Instructions to follow: Each line in the records below that has the word "subsubsection" should be copied.

Extracted records:
▬▬▬▬▬▬

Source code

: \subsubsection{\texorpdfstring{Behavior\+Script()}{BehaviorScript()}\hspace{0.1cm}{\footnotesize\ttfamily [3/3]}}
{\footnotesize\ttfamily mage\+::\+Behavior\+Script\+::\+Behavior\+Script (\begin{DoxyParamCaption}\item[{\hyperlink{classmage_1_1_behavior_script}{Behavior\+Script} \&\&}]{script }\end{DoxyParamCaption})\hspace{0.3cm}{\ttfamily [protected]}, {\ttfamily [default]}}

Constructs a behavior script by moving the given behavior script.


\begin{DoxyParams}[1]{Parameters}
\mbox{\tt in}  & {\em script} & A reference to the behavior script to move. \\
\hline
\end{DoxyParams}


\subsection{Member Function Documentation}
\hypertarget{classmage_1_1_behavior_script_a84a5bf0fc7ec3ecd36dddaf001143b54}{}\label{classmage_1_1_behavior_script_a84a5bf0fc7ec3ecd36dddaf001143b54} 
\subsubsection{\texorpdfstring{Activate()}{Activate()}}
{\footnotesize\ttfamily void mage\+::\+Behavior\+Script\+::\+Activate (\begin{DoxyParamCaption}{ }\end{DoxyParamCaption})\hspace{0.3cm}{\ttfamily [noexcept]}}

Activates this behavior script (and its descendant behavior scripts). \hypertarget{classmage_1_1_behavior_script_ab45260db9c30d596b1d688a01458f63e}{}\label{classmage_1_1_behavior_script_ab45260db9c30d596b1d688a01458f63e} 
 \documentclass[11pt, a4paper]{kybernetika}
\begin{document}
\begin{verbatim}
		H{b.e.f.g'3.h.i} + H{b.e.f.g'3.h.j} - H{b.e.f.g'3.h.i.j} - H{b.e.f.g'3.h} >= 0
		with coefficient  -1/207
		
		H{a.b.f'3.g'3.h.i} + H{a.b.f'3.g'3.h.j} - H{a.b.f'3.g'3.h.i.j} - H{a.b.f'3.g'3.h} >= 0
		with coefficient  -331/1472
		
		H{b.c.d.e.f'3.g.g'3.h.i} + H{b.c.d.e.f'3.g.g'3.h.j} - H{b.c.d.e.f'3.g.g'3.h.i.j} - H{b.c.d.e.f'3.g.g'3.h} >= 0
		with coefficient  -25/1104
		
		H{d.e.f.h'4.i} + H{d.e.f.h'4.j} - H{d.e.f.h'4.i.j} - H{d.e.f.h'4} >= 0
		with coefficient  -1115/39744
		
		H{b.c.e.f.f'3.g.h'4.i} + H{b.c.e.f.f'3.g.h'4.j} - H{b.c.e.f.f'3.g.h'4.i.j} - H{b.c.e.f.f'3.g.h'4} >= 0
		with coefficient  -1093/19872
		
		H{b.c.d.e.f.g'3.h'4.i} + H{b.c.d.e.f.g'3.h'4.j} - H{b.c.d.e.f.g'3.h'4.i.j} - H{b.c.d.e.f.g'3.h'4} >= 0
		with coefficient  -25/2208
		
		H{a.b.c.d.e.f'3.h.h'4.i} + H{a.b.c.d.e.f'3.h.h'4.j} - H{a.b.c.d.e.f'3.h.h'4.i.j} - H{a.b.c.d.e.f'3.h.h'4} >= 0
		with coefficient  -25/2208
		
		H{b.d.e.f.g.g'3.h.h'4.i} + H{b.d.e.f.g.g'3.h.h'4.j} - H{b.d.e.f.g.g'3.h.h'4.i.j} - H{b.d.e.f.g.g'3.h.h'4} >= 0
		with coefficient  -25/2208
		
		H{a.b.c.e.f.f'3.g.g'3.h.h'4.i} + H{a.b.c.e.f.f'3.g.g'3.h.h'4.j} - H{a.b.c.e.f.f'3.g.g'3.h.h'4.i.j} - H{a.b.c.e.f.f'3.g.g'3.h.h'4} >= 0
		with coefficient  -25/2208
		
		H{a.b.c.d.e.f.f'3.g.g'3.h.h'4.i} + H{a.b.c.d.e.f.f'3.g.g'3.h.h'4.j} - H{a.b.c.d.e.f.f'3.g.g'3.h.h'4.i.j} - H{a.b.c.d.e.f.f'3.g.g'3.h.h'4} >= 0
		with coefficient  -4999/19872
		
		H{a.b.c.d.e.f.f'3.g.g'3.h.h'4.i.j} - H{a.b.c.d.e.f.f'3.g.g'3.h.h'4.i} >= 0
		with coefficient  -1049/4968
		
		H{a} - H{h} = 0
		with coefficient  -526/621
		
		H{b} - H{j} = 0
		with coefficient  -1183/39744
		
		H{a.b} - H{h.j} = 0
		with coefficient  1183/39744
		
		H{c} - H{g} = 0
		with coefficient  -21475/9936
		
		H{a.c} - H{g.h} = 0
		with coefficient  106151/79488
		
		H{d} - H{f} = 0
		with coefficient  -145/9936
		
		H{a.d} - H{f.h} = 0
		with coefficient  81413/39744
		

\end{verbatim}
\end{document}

▬▬▬▬▬▬

Answer space:
: \subsubsection{\texorpdfstring{Behavior\+Script()}{BehaviorScript()}\hspace{0.1cm}{\footnotesize\ttfamily [3/3]}}
\subsubsection{\texorpdfstring{Activate()}{Activate()}}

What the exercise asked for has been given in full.